As tempting as it is to talk about why Holden is leaving, as I did when the Hon. Andrew McLachlan helpfully asked me a question on my very first day as a minister, I will not go through all of that right now at the start of my answer, but I make very clear that the reason this plan is so crucial is because the federal government is chasing the automotive industry out of this country, putting in jeopardy so many jobs. This new approach is needed as Holden prepares to leave the state and, as honourable members know, this goes beyond the mere closure of Holden but affects supply chain industries and other service industries.

The Hon. J.S.L. Dawkins: If you don't mention that I won't mention that Nick Champion said that he'd saved Holdens.

The Hon. K.J. MAHER: I thank the honourable member for his interjection and note his new-found confidence, with his hipster beard, in being able to interject so ferociously as I give an answer.The northern Adelaide economic plan will be led by the government of South Australia, but has been and will continue to be developed in collaboration with local government, industry and the community.

The action-oriented economic plan will provide a road map that focuses on job creation and providing new skills. The work of the Automotive Transformation Taskforce will feed into and complement the northern economic plan. In fact, the Automotive Transformation Taskforce is just one of the resources available to help activate the plan. There are many other resources, particularly through state government departments, that will be used.

It will feature short, medium and long-term initiatives including, but not limited to: industry diversification by identifying and capturing new opportunities in a range of sectors, such as food and beverage, horticultural research, advanced manufacturing, construction and new building materials, health services, aged care and disability, mining and energy services, defence, transport and logistics and urban infrastructure.
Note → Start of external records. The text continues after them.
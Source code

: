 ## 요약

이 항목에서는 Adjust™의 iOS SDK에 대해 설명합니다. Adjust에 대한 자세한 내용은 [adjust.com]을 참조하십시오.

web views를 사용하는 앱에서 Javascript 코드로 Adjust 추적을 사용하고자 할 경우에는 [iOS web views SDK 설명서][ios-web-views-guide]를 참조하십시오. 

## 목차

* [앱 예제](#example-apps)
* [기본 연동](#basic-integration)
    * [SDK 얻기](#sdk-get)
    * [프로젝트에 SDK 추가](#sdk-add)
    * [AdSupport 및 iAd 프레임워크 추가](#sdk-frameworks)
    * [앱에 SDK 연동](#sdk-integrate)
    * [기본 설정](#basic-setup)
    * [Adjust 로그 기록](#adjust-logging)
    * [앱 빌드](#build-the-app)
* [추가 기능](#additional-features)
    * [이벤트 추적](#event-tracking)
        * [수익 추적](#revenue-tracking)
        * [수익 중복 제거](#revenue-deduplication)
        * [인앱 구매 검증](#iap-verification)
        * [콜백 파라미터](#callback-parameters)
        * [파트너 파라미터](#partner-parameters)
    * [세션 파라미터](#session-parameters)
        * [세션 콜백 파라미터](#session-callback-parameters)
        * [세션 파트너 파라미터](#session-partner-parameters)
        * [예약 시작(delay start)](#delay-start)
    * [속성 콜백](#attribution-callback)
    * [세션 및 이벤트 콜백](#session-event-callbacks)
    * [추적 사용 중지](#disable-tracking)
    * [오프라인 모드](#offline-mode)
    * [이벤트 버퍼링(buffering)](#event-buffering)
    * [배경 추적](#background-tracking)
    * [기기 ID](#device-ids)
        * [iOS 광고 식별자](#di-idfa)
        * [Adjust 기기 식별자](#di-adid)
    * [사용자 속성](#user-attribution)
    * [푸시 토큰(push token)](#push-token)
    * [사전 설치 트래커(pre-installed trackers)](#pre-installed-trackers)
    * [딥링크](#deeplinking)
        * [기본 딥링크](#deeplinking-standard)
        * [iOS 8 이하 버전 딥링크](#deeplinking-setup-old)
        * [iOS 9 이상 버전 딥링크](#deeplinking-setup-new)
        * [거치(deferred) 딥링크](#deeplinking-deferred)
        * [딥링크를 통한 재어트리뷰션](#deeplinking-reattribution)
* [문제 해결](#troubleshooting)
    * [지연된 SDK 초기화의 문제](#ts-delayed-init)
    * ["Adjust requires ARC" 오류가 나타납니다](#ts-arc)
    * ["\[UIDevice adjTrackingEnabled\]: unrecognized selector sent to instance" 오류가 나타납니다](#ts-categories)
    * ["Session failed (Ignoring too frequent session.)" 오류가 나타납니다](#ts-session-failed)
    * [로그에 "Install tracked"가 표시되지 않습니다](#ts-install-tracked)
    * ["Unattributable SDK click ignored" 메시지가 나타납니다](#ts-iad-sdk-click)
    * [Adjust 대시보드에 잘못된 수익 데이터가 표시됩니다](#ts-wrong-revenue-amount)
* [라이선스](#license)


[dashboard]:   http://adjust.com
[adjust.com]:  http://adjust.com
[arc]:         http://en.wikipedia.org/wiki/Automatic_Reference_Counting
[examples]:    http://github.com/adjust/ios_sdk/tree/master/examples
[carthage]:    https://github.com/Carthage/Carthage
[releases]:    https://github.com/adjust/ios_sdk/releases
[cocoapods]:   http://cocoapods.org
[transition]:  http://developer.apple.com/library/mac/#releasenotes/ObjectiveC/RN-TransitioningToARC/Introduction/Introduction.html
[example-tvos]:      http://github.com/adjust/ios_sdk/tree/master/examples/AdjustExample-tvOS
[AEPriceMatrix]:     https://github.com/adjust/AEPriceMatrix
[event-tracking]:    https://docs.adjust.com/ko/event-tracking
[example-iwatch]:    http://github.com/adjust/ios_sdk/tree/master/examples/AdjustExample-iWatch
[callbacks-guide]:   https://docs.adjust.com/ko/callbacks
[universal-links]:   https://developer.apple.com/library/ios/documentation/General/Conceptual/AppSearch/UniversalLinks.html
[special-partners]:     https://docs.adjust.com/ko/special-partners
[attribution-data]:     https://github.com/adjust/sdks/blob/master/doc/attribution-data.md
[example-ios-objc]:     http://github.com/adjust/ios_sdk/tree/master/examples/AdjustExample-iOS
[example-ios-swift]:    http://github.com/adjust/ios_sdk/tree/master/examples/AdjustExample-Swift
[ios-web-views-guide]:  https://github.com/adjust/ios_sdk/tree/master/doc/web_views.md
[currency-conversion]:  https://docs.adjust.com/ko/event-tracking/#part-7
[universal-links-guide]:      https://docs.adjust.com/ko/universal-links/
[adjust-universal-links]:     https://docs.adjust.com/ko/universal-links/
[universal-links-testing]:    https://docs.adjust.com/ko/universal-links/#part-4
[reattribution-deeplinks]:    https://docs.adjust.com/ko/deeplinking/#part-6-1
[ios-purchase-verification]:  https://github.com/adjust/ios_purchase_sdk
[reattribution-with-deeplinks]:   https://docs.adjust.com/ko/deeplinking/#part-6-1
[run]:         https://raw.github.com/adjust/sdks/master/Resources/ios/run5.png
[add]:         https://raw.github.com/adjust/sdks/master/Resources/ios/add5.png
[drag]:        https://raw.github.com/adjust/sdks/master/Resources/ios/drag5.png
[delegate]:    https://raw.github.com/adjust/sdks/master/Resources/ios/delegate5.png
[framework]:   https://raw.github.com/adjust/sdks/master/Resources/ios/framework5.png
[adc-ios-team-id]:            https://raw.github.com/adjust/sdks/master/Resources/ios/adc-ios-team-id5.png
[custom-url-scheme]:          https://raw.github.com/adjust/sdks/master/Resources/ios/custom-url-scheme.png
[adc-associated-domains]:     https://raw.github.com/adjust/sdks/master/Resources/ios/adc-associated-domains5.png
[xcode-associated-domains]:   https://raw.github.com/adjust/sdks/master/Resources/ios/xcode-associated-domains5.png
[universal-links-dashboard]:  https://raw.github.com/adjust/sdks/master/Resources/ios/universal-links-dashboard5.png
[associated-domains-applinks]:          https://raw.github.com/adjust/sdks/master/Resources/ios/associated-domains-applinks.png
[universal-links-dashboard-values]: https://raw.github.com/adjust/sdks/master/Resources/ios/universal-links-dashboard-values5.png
It will also look at small business capabilities and development to encourage entrepreneurship, including improving industry links with research institutions, product development, productivity and business models. The plan will utilise university and research capabilities already in the northern suburbs, achieving a better return on these activities.

It will renew the region's existing assets and identify potential opportunities to generate employment and community outcomes from these existing assets. It will look to identify opportunities for urban regeneration and infrastructure to optimise the economic development in areas such as Technology Park and the Mawson Innovation Precinct, and it will provide new skills and workforce development to match job opportunities in the north.

Just in the last two weeks, I addressed the Northern Economics Leaders group which met at Mawson Lakes and whose members represent many industry sectors across the north and will make a significant contribution in directing the plan, preparing it and implementing it. Strong partnership, I think, as the honourable member identified in his questions, is required between all levels of government, industry, universities and the community, including regional groups, providing social and community support.

Central coordination across government will be done through the Department of State Development, while other agencies will be asked to contribute from their areas of responsibility. In the last two weeks, I have met with local mayors who, with industry and government representatives, will form a community leaders' group that will seek to lead the development and then the implementation of this plan.

The honourable member asked a number of questions in relation to the timing of this plan. I expect to meet with this community leaders' group sometime in the next two to three weeks where we will look at a schedule to set out time frames, but I would anticipate certainly within the coming few months that there will be a draft plan, and I will be happy to talk to the honourable member about that plan and how it affects the regions that he represents.